YOUR TASK:
Below this task are records; return each one exactly and omit its images.

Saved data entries
Content starts

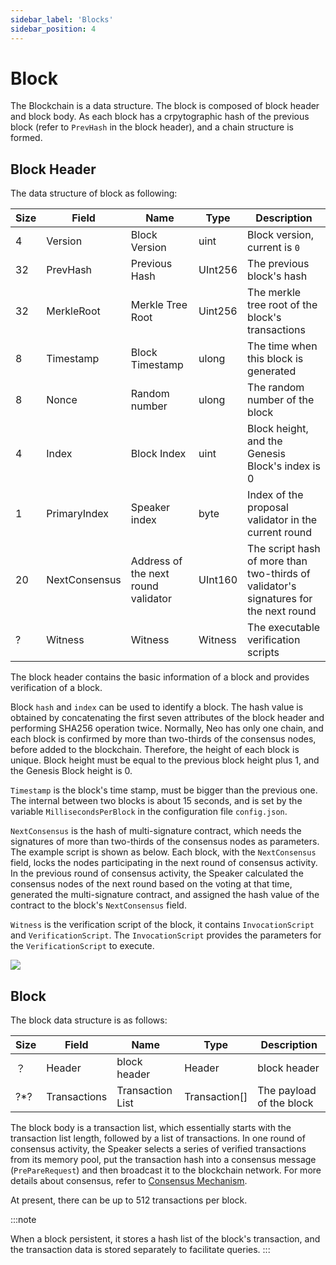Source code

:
 ```yaml
---
sidebar_label: 'Blocks'
sidebar_position: 4
---
```


# Block

The Blockchain is a data structure. The block is composed of block header and block body. As each block has a crpytographic hash of the previous block (refer to `PrevHash` in the block header), and a chain structure is formed. 

## Block Header

The data structure of block as following:

| Size | Field         | Name                                | Type    | Description                                                  |
| ---- | ------------- | ----------------------------------- | ------- | ------------------------------------------------------------ |
| 4    | Version       | Block Version                       | uint    | Block version, current is `0`                                |
| 32   | PrevHash      | Previous Hash                       | UInt256 | The previous block's hash                                    |
| 32   | MerkleRoot    | Merkle Tree    Root                 | Uint256 | The merkle tree root of the block's transactions             |
| 8    | Timestamp     | Block Timestamp                     | ulong   | The time when this block is generated                        |
| 8    | Nonce         | Random number                       | ulong   | The random number of the block                               |
| 4    | Index         | Block Index                         | uint    | Block height, and the Genesis Block's index is 0             |
| 1    | PrimaryIndex  | Speaker index                       | byte    | Index of the proposal validator in the current round         |
| 20   | NextConsensus | Address of the next round validator | UInt160 | The script hash of more than two-thirds of validator's signatures for the next round |
| ?    | Witness       | Witness                             | Witness | The executable verification scripts                          |

The block header contains the basic information of a block and provides verification of a block. 

Block `hash` and `index` can be used to identify a block. The hash value is obtained by concatenating the first seven attributes of the block header and performing SHA256 operation twice. Normally, Neo has only one chain, and each block is confirmed by more than two-thirds of the consensus nodes, before added to the blockchain. Therefore, the height of each block is unique. Block height must be equal to the previous block height plus 1, and the Genesis Block height is 0. 

`Timestamp` is the block's time stamp, must be bigger than the previous one. The internal between two blocks is about 15 seconds, and is set by the variable `MillisecondsPerBlock` in the configuration file `config.json`.

`NextConsensus` is the hash of multi-signature contract, which needs the signatures of more than two-thirds of the consensus nodes as parameters. The example script is shown as below. Each block, with the `NextConsensus` field, locks the nodes participating in the next round of consensus activity. In the previous round of consensus activity, the Speaker calculated the consensus nodes of the next round based on the voting at that time, generated the multi-signature contract, and assigned the hash value of the contract to the block's `NextConsensus` field. 

`Witness` is the verification script of the block, it contains `InvocationScript` and `VerificationScript`. The `InvocationScript` provides the parameters for the `VerificationScript` to execute. 

![](images/blockchain/nextconsensus_script.jpg)

## Block

The block data structure is as follows:


| Size | Field        | Name             | Type          | Description              |
| ---- | ------------ | ---------------- | ------------- | ------------------------ |
| ？   | Header       | block header     | Header        | block header             |
| ?\*? | Transactions | Transaction List | Transaction[] | The payload of the block |

The block body is a transaction list, which essentially starts with the transaction list length, followed by a list of transactions. In one round of consensus activity, the Speaker selects a series of verified transactions from its memory pool, put the transaction hash into a consensus message (`PrePareRequest`) and then broadcast it to the blockchain network. For more details about consensus, refer to [Consensus Mechanism](./consensus/dbft).

At present, there can be up to 512 transactions per block.

:::note

When a block persistent, it stores a hash list of the block's transaction, and the transaction data is stored separately to facilitate queries.
:::
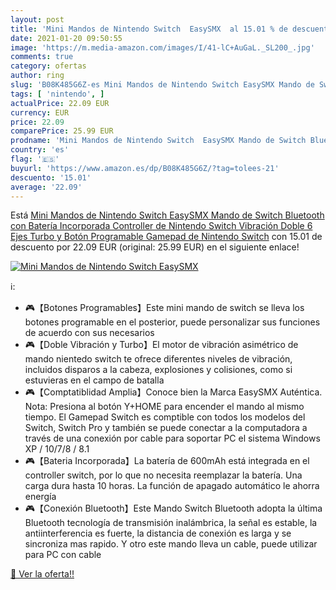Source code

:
 ```yaml
---
layout: post
title: 'Mini Mandos de Nintendo Switch  EasySMX  al 15.01 % de descuento'
date: 2021-01-20 09:50:55
image: 'https://m.media-amazon.com/images/I/41-lC+AuGaL._SL200_.jpg'
comments: true
category: ofertas
author: ring
slug: 'B08K485G6Z-es Mini Mandos de Nintendo Switch EasySMX Mando de Switch...'
tags: [ 'nintendo', ]
actualPrice: 22.09 EUR
currency: EUR
price: 22.09
comparePrice: 25.99 EUR
prodname: 'Mini Mandos de Nintendo Switch  EasySMX Mando de Switch Bluetooth con Batería Incorporada  Controller de Nintendo Switch Vibración Doble  6 Ejes  Turbo y Botón Programable  Gamepad de Nintendo Switch'
country: 'es'
flag: '🇪🇸'
buyurl: 'https://www.amazon.es/dp/B08K485G6Z/?tag=tolees-21'
descuento: '15.01'
average: '22.09'
---
```


Está [Mini Mandos de Nintendo Switch  EasySMX Mando de Switch Bluetooth con Batería Incorporada  Controller de Nintendo Switch Vibración Doble  6 Ejes  Turbo y Botón Programable  Gamepad de Nintendo Switch](https://www.amazon.es/dp/B08K485G6Z/?tag=tolees-21) con 15.01 de descuento por 22.09 EUR (original: 25.99 EUR) en el siguiente enlace!

[![Mini Mandos de Nintendo Switch  EasySMX ](https://m.media-amazon.com/images/I/41-lC+AuGaL._SL200_.jpg)](https://www.amazon.es/dp/B08K485G6Z/?tag=tolees-21)

ℹ️:

- 🎮【Botones Programables】Este mini mando de switch se lleva los botones programable en el posterior, puede personalizar sus funciones de acuerdo con sus necesarios
- 🎮【Doble Vibración y Turbo】El motor de vibración asimétrico de mando nientedo switch te ofrece diferentes niveles de vibración, incluidos disparos a la cabeza, explosiones y colisiones, como si estuvieras en el campo de batalla
- 🎮【Comptatiblidad Amplia】Conoce bien la Marca EasySMX Auténtica. Nota: Presiona al botón Y+HOME para encender el mando al mismo tiempo. El Gamepad Switch es comptible con todos los modelos del Switch, Switch Pro y también se puede conectar a la computadora a través de una conexión por cable para soportar PC el sistema Windows XP / 10/7/8 / 8.1
- 🎮【Bateria Incorporada】La batería de 600mAh está integrada en el controller switch, por lo que no necesita reemplazar la batería. Una carga dura hasta 10 horas. La función de apagado automático le ahorra energía
- 🎮【Conexión Bluetooth】Este Mando Switch Bluetooth adopta la última Bluetooth tecnología de transmisión inalámbrica, la señal es estable, la antiinterferencia es fuerte, la distancia de conexión es larga y se sincroniza mas rapido. Y otro este mando lleva un cable, puede utilizar para PC con cable

[🛒 Ver la oferta!!](https://www.amazon.es/dp/B08K485G6Z/?tag=tolees-21)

Content ends

EXERCISE OUTPUT:
Source code

:
 ```yaml
---
sidebar_label: 'Blocks'
sidebar_position: 4
---
```


# Block

The Blockchain is a data structure. The block is composed of block header and block body. As each block has a crpytographic hash of the previous block (refer to `PrevHash` in the block header), and a chain structure is formed. 

## Block Header

The data structure of block as following:

| Size | Field         | Name                                | Type    | Description                                                  |
| ---- | ------------- | ----------------------------------- | ------- | ------------------------------------------------------------ |
| 4    | Version       | Block Version                       | uint    | Block version, current is `0`                                |
| 32   | PrevHash      | Previous Hash                       | UInt256 | The previous block's hash                                    |
| 32   | MerkleRoot    | Merkle Tree    Root                 | Uint256 | The merkle tree root of the block's transactions             |
| 8    | Timestamp     | Block Timestamp                     | ulong   | The time when this block is generated                        |
| 8    | Nonce         | Random number                       | ulong   | The random number of the block                               |
| 4    | Index         | Block Index                         | uint    | Block height, and the Genesis Block's index is 0             |
| 1    | PrimaryIndex  | Speaker index                       | byte    | Index of the proposal validator in the current round         |
| 20   | NextConsensus | Address of the next round validator | UInt160 | The script hash of more than two-thirds of validator's signatures for the next round |
| ?    | Witness       | Witness                             | Witness | The executable verification scripts                          |

The block header contains the basic information of a block and provides verification of a block. 

Block `hash` and `index` can be used to identify a block. The hash value is obtained by concatenating the first seven attributes of the block header and performing SHA256 operation twice. Normally, Neo has only one chain, and each block is confirmed by more than two-thirds of the consensus nodes, before added to the blockchain. Therefore, the height of each block is unique. Block height must be equal to the previous block height plus 1, and the Genesis Block height is 0. 

`Timestamp` is the block's time stamp, must be bigger than the previous one. The internal between two blocks is about 15 seconds, and is set by the variable `MillisecondsPerBlock` in the configuration file `config.json`.

`NextConsensus` is the hash of multi-signature contract, which needs the signatures of more than two-thirds of the consensus nodes as parameters. The example script is shown as below. Each block, with the `NextConsensus` field, locks the nodes participating in the next round of consensus activity. In the previous round of consensus activity, the Speaker calculated the consensus nodes of the next round based on the voting at that time, generated the multi-signature contract, and assigned the hash value of the contract to the block's `NextConsensus` field. 

`Witness` is the verification script of the block, it contains `InvocationScript` and `VerificationScript`. The `InvocationScript` provides the parameters for the `VerificationScript` to execute. 

![](images/blockchain/nextconsensus_script.jpg)

## Block

The block data structure is as follows:


| Size | Field        | Name             | Type          | Description              |
| ---- | ------------ | ---------------- | ------------- | ------------------------ |
| ？   | Header       | block header     | Header        | block header             |
| ?\*? | Transactions | Transaction List | Transaction[] | The payload of the block |

The block body is a transaction list, which essentially starts with the transaction list length, followed by a list of transactions. In one round of consensus activity, the Speaker selects a series of verified transactions from its memory pool, put the transaction hash into a consensus message (`PrePareRequest`) and then broadcast it to the blockchain network. For more details about consensus, refer to [Consensus Mechanism](./consensus/dbft).

At present, there can be up to 512 transactions per block.

:::note

When a block persistent, it stores a hash list of the block's transaction, and the transaction data is stored separately to facilitate queries.
:::
Source code

:
 ```yaml
---
layout: post
title: 'Mini Mandos de Nintendo Switch  EasySMX  al 15.01 % de descuento'
date: 2021-01-20 09:50:55
image: 'https://m.media-amazon.com/images/I/41-lC+AuGaL._SL200_.jpg'
comments: true
category: ofertas
author: ring
slug: 'B08K485G6Z-es Mini Mandos de Nintendo Switch EasySMX Mando de Switch...'
tags: [ 'nintendo', ]
actualPrice: 22.09 EUR
currency: EUR
price: 22.09
comparePrice: 25.99 EUR
prodname: 'Mini Mandos de Nintendo Switch  EasySMX Mando de Switch Bluetooth con Batería Incorporada  Controller de Nintendo Switch Vibración Doble  6 Ejes  Turbo y Botón Programable  Gamepad de Nintendo Switch'
country: 'es'
flag: '🇪🇸'
buyurl: 'https://www.amazon.es/dp/B08K485G6Z/?tag=tolees-21'
descuento: '15.01'
average: '22.09'
---
```


Está [Mini Mandos de Nintendo Switch  EasySMX Mando de Switch Bluetooth con Batería Incorporada  Controller de Nintendo Switch Vibración Doble  6 Ejes  Turbo y Botón Programable  Gamepad de Nintendo Switch](https://www.amazon.es/dp/B08K485G6Z/?tag=tolees-21) con 15.01 de descuento por 22.09 EUR (original: 25.99 EUR) en el siguiente enlace!

[![Mini Mandos de Nintendo Switch  EasySMX ](https://m.media-amazon.com/images/I/41-lC+AuGaL._SL200_.jpg)](https://www.amazon.es/dp/B08K485G6Z/?tag=tolees-21)

ℹ️:

- 🎮【Botones Programables】Este mini mando de switch se lleva los botones programable en el posterior, puede personalizar sus funciones de acuerdo con sus necesarios
- 🎮【Doble Vibración y Turbo】El motor de vibración asimétrico de mando nientedo switch te ofrece diferentes niveles de vibración, incluidos disparos a la cabeza, explosiones y colisiones, como si estuvieras en el campo de batalla
- 🎮【Comptatiblidad Amplia】Conoce bien la Marca EasySMX Auténtica. Nota: Presiona al botón Y+HOME para encender el mando al mismo tiempo. El Gamepad Switch es comptible con todos los modelos del Switch, Switch Pro y también se puede conectar a la computadora a través de una conexión por cable para soportar PC el sistema Windows XP / 10/7/8 / 8.1
- 🎮【Bateria Incorporada】La batería de 600mAh está integrada en el controller switch, por lo que no necesita reemplazar la batería. Una carga dura hasta 10 horas. La función de apagado automático le ahorra energía
- 🎮【Conexión Bluetooth】Este Mando Switch Bluetooth adopta la última Bluetooth tecnología de transmisión inalámbrica, la señal es estable, la antiinterferencia es fuerte, la distancia de conexión es larga y se sincroniza mas rapido. Y otro este mando lleva un cable, puede utilizar para PC con cable

[🛒 Ver la oferta!!](https://www.amazon.es/dp/B08K485G6Z/?tag=tolees-21)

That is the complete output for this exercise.